Goal of the exercise -> In full and without change, return each entry.

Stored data
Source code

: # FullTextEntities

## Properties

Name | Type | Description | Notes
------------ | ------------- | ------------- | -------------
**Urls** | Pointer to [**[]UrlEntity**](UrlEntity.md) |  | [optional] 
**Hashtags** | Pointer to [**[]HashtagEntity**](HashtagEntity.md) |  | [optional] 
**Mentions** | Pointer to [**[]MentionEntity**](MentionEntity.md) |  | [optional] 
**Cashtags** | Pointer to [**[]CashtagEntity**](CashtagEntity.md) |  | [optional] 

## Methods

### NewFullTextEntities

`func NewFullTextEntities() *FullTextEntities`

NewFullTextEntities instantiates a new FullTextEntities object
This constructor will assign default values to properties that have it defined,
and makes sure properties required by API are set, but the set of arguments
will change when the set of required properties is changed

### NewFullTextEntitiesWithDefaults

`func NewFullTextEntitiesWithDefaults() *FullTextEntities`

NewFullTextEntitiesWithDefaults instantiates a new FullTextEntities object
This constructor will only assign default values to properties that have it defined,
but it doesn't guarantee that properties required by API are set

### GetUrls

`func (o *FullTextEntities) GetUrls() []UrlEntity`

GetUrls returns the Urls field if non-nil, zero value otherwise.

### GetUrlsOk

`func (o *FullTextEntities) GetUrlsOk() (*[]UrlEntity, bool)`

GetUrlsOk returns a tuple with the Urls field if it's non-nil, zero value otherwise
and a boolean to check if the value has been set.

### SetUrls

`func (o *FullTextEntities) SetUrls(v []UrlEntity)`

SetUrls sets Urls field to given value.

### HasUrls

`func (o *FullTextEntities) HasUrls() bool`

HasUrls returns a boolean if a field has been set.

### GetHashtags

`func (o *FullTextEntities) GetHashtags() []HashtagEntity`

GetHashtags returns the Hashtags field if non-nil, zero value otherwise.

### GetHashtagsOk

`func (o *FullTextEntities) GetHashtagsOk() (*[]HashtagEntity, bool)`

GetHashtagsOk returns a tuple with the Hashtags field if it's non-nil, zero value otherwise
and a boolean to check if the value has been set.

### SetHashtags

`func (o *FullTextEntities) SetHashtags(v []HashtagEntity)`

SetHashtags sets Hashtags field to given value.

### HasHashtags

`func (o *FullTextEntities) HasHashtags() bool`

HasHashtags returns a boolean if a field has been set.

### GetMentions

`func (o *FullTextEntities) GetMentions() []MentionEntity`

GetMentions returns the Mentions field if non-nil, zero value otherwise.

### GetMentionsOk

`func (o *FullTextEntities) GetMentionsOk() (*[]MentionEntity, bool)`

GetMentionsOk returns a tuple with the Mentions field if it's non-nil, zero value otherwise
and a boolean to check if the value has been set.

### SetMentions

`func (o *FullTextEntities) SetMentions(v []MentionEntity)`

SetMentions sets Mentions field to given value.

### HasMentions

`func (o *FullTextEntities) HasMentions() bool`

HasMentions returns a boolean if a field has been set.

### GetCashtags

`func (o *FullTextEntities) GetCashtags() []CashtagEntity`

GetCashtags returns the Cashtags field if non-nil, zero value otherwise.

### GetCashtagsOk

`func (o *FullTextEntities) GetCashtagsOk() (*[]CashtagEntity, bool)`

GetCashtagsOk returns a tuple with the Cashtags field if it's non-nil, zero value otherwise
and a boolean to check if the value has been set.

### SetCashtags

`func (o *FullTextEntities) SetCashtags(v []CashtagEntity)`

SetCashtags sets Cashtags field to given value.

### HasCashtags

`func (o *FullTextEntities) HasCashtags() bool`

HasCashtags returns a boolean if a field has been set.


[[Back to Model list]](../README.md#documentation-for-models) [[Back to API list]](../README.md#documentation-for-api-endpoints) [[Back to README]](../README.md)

Task output ->
Source code

: # FullTextEntities

## Properties

Name | Type | Description | Notes
------------ | ------------- | ------------- | -------------
**Urls** | Pointer to [**[]UrlEntity**](UrlEntity.md) |  | [optional] 
**Hashtags** | Pointer to [**[]HashtagEntity**](HashtagEntity.md) |  | [optional] 
**Mentions** | Pointer to [**[]MentionEntity**](MentionEntity.md) |  | [optional] 
**Cashtags** | Pointer to [**[]CashtagEntity**](CashtagEntity.md) |  | [optional] 

## Methods

### NewFullTextEntities

`func NewFullTextEntities() *FullTextEntities`

NewFullTextEntities instantiates a new FullTextEntities object
This constructor will assign default values to properties that have it defined,
and makes sure properties required by API are set, but the set of arguments
will change when the set of required properties is changed

### NewFullTextEntitiesWithDefaults

`func NewFullTextEntitiesWithDefaults() *FullTextEntities`

NewFullTextEntitiesWithDefaults instantiates a new FullTextEntities object
This constructor will only assign default values to properties that have it defined,
but it doesn't guarantee that properties required by API are set

### GetUrls

`func (o *FullTextEntities) GetUrls() []UrlEntity`

GetUrls returns the Urls field if non-nil, zero value otherwise.

### GetUrlsOk

`func (o *FullTextEntities) GetUrlsOk() (*[]UrlEntity, bool)`

GetUrlsOk returns a tuple with the Urls field if it's non-nil, zero value otherwise
and a boolean to check if the value has been set.

### SetUrls

`func (o *FullTextEntities) SetUrls(v []UrlEntity)`

SetUrls sets Urls field to given value.

### HasUrls

`func (o *FullTextEntities) HasUrls() bool`

HasUrls returns a boolean if a field has been set.

### GetHashtags

`func (o *FullTextEntities) GetHashtags() []HashtagEntity`

GetHashtags returns the Hashtags field if non-nil, zero value otherwise.

### GetHashtagsOk

`func (o *FullTextEntities) GetHashtagsOk() (*[]HashtagEntity, bool)`

GetHashtagsOk returns a tuple with the Hashtags field if it's non-nil, zero value otherwise
and a boolean to check if the value has been set.

### SetHashtags

`func (o *FullTextEntities) SetHashtags(v []HashtagEntity)`

SetHashtags sets Hashtags field to given value.

### HasHashtags

`func (o *FullTextEntities) HasHashtags() bool`

HasHashtags returns a boolean if a field has been set.

### GetMentions

`func (o *FullTextEntities) GetMentions() []MentionEntity`

GetMentions returns the Mentions field if non-nil, zero value otherwise.

### GetMentionsOk

`func (o *FullTextEntities) GetMentionsOk() (*[]MentionEntity, bool)`

GetMentionsOk returns a tuple with the Mentions field if it's non-nil, zero value otherwise
and a boolean to check if the value has been set.

### SetMentions

`func (o *FullTextEntities) SetMentions(v []MentionEntity)`

SetMentions sets Mentions field to given value.

### HasMentions

`func (o *FullTextEntities) HasMentions() bool`

HasMentions returns a boolean if a field has been set.

### GetCashtags

`func (o *FullTextEntities) GetCashtags() []CashtagEntity`

GetCashtags returns the Cashtags field if non-nil, zero value otherwise.

### GetCashtagsOk

`func (o *FullTextEntities) GetCashtagsOk() (*[]CashtagEntity, bool)`

GetCashtagsOk returns a tuple with the Cashtags field if it's non-nil, zero value otherwise
and a boolean to check if the value has been set.

### SetCashtags

`func (o *FullTextEntities) SetCashtags(v []CashtagEntity)`

SetCashtags sets Cashtags field to given value.

### HasCashtags

`func (o *FullTextEntities) HasCashtags() bool`

HasCashtags returns a boolean if a field has been set.


[[Back to Model list]](../README.md#documentation-for-models) [[Back to API list]](../README.md#documentation-for-api-endpoints) [[Back to README]](../README.md)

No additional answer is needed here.